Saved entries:

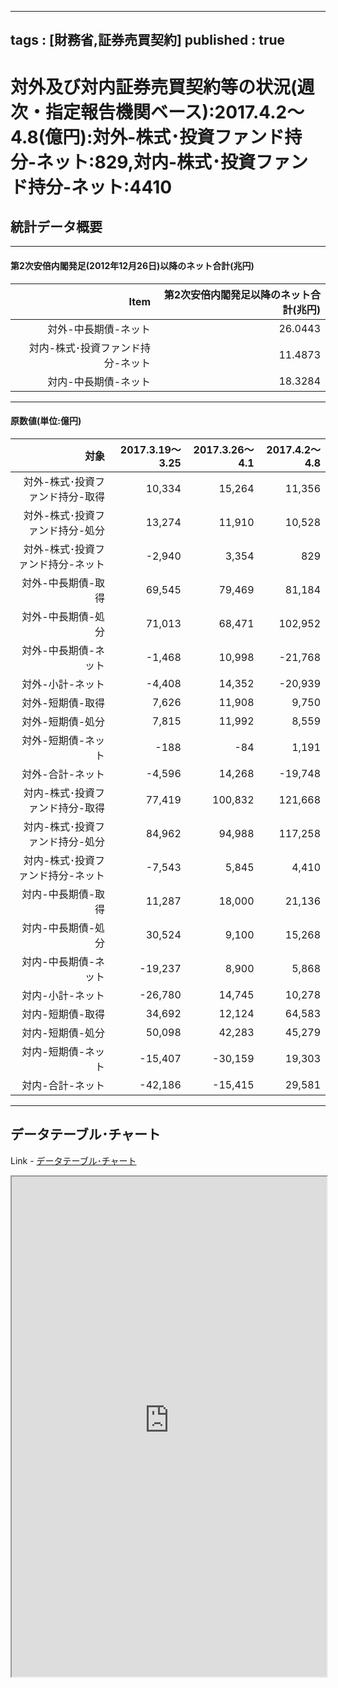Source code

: 
--- 
tags : [財務省,証券売買契約] 
published : true
---
# 対外及び対内証券売買契約等の状況(週次・指定報告機関ベース):2017.4.2～4.8(億円):対外-株式･投資ファンド持分-ネット:829,対内-株式･投資ファンド持分-ネット:4410
## 統計データ概要

***

#### 第2次安倍内閣発足(2012年12月26日)以降のネット合計(兆円)



|                              Item| 第2次安倍内閣発足以降のネット合計(兆円)|
|---------------------------------:|---------------------------------------:|
|              対外-中長期債-ネット|                                 26.0443|
| 対内-株式･投資ファンド持分-ネット|                                 11.4873|
|              対内-中長期債-ネット|                                 18.3284|



***

#### 原数値(単位:億円)


|                              対象| 2017.3.19～3.25| 2017.3.26～4.1| 2017.4.2～4.8|
|---------------------------------:|---------------:|--------------:|-------------:|
|   対外-株式･投資ファンド持分-取得|          10,334|         15,264|        11,356|
|   対外-株式･投資ファンド持分-処分|          13,274|         11,910|        10,528|
| 対外-株式･投資ファンド持分-ネット|          -2,940|          3,354|           829|
|                対外-中長期債-取得|          69,545|         79,469|        81,184|
|                対外-中長期債-処分|          71,013|         68,471|       102,952|
|              対外-中長期債-ネット|          -1,468|         10,998|       -21,768|
|                  対外-小計-ネット|          -4,408|         14,352|       -20,939|
|                  対外-短期債-取得|           7,626|         11,908|         9,750|
|                  対外-短期債-処分|           7,815|         11,992|         8,559|
|                対外-短期債-ネット|            -188|            -84|         1,191|
|                  対外-合計-ネット|          -4,596|         14,268|       -19,748|
|   対内-株式･投資ファンド持分-取得|          77,419|        100,832|       121,668|
|   対内-株式･投資ファンド持分-処分|          84,962|         94,988|       117,258|
| 対内-株式･投資ファンド持分-ネット|          -7,543|          5,845|         4,410|
|                対内-中長期債-取得|          11,287|         18,000|        21,136|
|                対内-中長期債-処分|          30,524|          9,100|        15,268|
|              対内-中長期債-ネット|         -19,237|          8,900|         5,868|
|                  対内-小計-ネット|         -26,780|         14,745|        10,278|
|                  対内-短期債-取得|          34,692|         12,124|        64,583|
|                  対内-短期債-処分|          50,098|         42,283|        45,279|
|                対内-短期債-ネット|         -15,407|        -30,159|        19,303|
|                  対内-合計-ネット|         -42,186|        -15,415|        29,581|




***
	
## データテーブル･チャート
Link - [データテーブル･チャート](http://knowledgevault.saecanet.com/charts/am-consulting.co.jp-internationalTransactionsInSecurities.html)
<iframe src="http://knowledgevault.saecanet.com/charts/am-consulting.co.jp-internationalTransactionsInSecurities.html" width="100%" height="800px"></iframe>
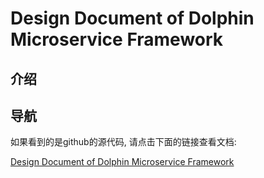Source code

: # Design Document of Dolphin Microservice Framework

## 介绍


## 导航

如果看到的是github的源代码, 请点击下面的链接查看文档:

[Design Document of Dolphin Microservice Framework](https://design.dolphin.basiccloud.net)

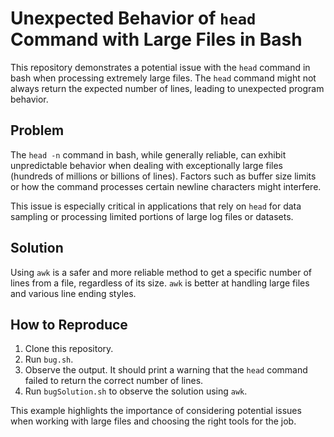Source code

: # Unexpected Behavior of `head` Command with Large Files in Bash

This repository demonstrates a potential issue with the `head` command in bash when processing extremely large files.  The `head` command might not always return the expected number of lines, leading to unexpected program behavior.

## Problem
The `head -n` command in bash, while generally reliable, can exhibit unpredictable behavior when dealing with exceptionally large files (hundreds of millions or billions of lines).  Factors such as buffer size limits or how the command processes certain newline characters might interfere.

This issue is especially critical in applications that rely on `head` for data sampling or processing limited portions of large log files or datasets.

## Solution
Using `awk` is a safer and more reliable method to get a specific number of lines from a file, regardless of its size.  `awk` is better at handling large files and various line ending styles. 

## How to Reproduce
1. Clone this repository.
2. Run `bug.sh`.
3. Observe the output. It should print a warning that the `head` command failed to return the correct number of lines.
4. Run `bugSolution.sh` to observe the solution using `awk`. 

This example highlights the importance of considering potential issues when working with large files and choosing the right tools for the job.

Task description:
Look through the data above. Each line containing the word "中長期債" needs to be copied.

Your solution:
|              対外-中長期債-ネット|                                 26.0443|
|              対内-中長期債-ネット|                                 18.3284|
|                対外-中長期債-取得|          69,545|         79,469|        81,184|
|                対外-中長期債-処分|          71,013|         68,471|       102,952|
|              対外-中長期債-ネット|          -1,468|         10,998|       -21,768|
|                対内-中長期債-取得|          11,287|         18,000|        21,136|
|                対内-中長期債-処分|          30,524|          9,100|        15,268|
|              対内-中長期債-ネット|         -19,237|          8,900|         5,868|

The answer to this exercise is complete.